__REQUIRED WORK__
All the lines below need to be output exactly, apart from any images.

(Dataset entries)
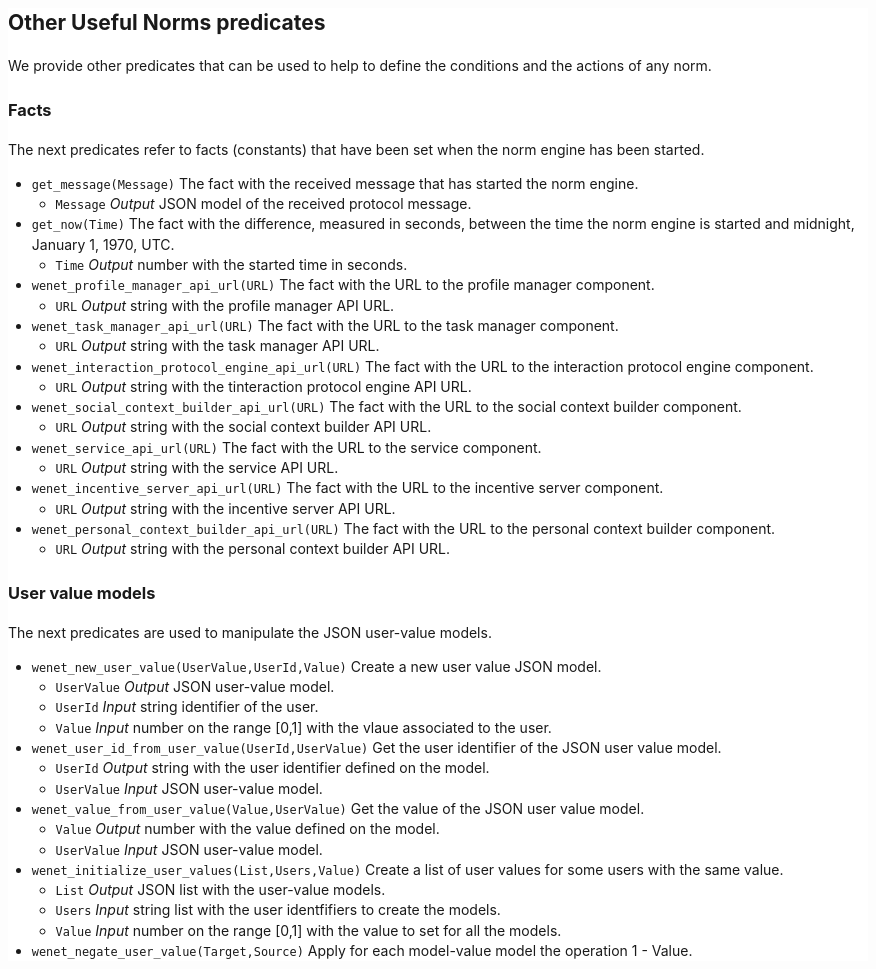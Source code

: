 
## Other Useful Norms predicates

We provide other predicates that can be used to help to define the conditions and the actions of any norm.

### Facts

The next predicates refer to facts (constants) that have been set when the norm engine has been started.

- ``get_message(Message)``
  The fact with the received message that has started the norm engine.
    * ``Message``  _Output_  JSON model of the received protocol message.
- ``get_now(Time)``
  The fact with the difference, measured in seconds, between the time the norm engine is started and
  midnight, January 1, 1970, UTC.
    * ``Time``  _Output_  number with the started time in seconds.
- ``wenet_profile_manager_api_url(URL)``
  The fact with the URL to the profile manager component.
    * ``URL``  _Output_  string with the profile manager API URL.
- ``wenet_task_manager_api_url(URL)``
  The fact with the URL to the task manager component.
    * ``URL``  _Output_  string with the task manager API URL.
- ``wenet_interaction_protocol_engine_api_url(URL)``
  The fact with the URL to the interaction protocol engine component.
    * ``URL``  _Output_  string with the tinteraction protocol engine API URL.
- ``wenet_social_context_builder_api_url(URL)``
  The fact with the URL to the social context builder component.
    * ``URL``  _Output_  string with the social context builder API URL.
- ``wenet_service_api_url(URL)``
  The fact with the URL to the service component.
    * ``URL``  _Output_  string with the service API URL.
- ``wenet_incentive_server_api_url(URL)``
  The fact with the URL to the incentive server component.
    * ``URL``  _Output_  string with the incentive server API URL.
- ``wenet_personal_context_builder_api_url(URL)``
  The fact with the URL to the personal context builder component.
    * ``URL``  _Output_  string with the personal context builder API URL.


### User value models

The next predicates are used to manipulate the JSON user-value models.

- ``wenet_new_user_value(UserValue,UserId,Value)``
  Create a new user value JSON model.
    * ``UserValue``  _Output_  JSON  user-value model.
    * ``UserId``  _Input_  string  identifier of the user.
    * ``Value``  _Input_  number  on the range [0,1] with the vlaue associated to the user.
- ``wenet_user_id_from_user_value(UserId,UserValue)``
  Get the user identifier of the JSON user value model.
    * ``UserId``  _Output_  string  with the user identifier defined on the model.
    * ``UserValue``  _Input_  JSON  user-value model.
- ``wenet_value_from_user_value(Value,UserValue)``
  Get the value of the JSON user value model.
    * ``Value``  _Output_  number  with the value defined on the model.
    * ``UserValue``  _Input_  JSON  user-value model.
- ``wenet_initialize_user_values(List,Users,Value)``
  Create a list of user values for some users with the same value.
    * ``List``  _Output_  JSON list  with the user-value models.
    * ``Users``  _Input_  string list  with the user identfifiers to create the models.
    * ``Value``  _Input_  number  on  the range [0,1] with the value to set for all the models.
- ``wenet_negate_user_value(Target,Source)``
  Apply for each model-value model the operation 1 - Value.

__FINISHED TASK__
Source code

: 
## Other Useful Norms predicates

We provide other predicates that can be used to help to define the conditions and the actions of any norm.

### Facts

The next predicates refer to facts (constants) that have been set when the norm engine has been started.

- ``get_message(Message)``
  The fact with the received message that has started the norm engine.
    * ``Message``  _Output_  JSON model of the received protocol message.
- ``get_now(Time)``
  The fact with the difference, measured in seconds, between the time the norm engine is started and
  midnight, January 1, 1970, UTC.
    * ``Time``  _Output_  number with the started time in seconds.
- ``wenet_profile_manager_api_url(URL)``
  The fact with the URL to the profile manager component.
    * ``URL``  _Output_  string with the profile manager API URL.
- ``wenet_task_manager_api_url(URL)``
  The fact with the URL to the task manager component.
    * ``URL``  _Output_  string with the task manager API URL.
- ``wenet_interaction_protocol_engine_api_url(URL)``
  The fact with the URL to the interaction protocol engine component.
    * ``URL``  _Output_  string with the tinteraction protocol engine API URL.
- ``wenet_social_context_builder_api_url(URL)``
  The fact with the URL to the social context builder component.
    * ``URL``  _Output_  string with the social context builder API URL.
- ``wenet_service_api_url(URL)``
  The fact with the URL to the service component.
    * ``URL``  _Output_  string with the service API URL.
- ``wenet_incentive_server_api_url(URL)``
  The fact with the URL to the incentive server component.
    * ``URL``  _Output_  string with the incentive server API URL.
- ``wenet_personal_context_builder_api_url(URL)``
  The fact with the URL to the personal context builder component.
    * ``URL``  _Output_  string with the personal context builder API URL.


### User value models

The next predicates are used to manipulate the JSON user-value models.

- ``wenet_new_user_value(UserValue,UserId,Value)``
  Create a new user value JSON model.
    * ``UserValue``  _Output_  JSON  user-value model.
    * ``UserId``  _Input_  string  identifier of the user.
    * ``Value``  _Input_  number  on the range [0,1] with the vlaue associated to the user.
- ``wenet_user_id_from_user_value(UserId,UserValue)``
  Get the user identifier of the JSON user value model.
    * ``UserId``  _Output_  string  with the user identifier defined on the model.
    * ``UserValue``  _Input_  JSON  user-value model.
- ``wenet_value_from_user_value(Value,UserValue)``
  Get the value of the JSON user value model.
    * ``Value``  _Output_  number  with the value defined on the model.
    * ``UserValue``  _Input_  JSON  user-value model.
- ``wenet_initialize_user_values(List,Users,Value)``
  Create a list of user values for some users with the same value.
    * ``List``  _Output_  JSON list  with the user-value models.
    * ``Users``  _Input_  string list  with the user identfifiers to create the models.
    * ``Value``  _Input_  number  on  the range [0,1] with the value to set for all the models.
- ``wenet_negate_user_value(Target,Source)``
  Apply for each model-value model the operation 1 - Value.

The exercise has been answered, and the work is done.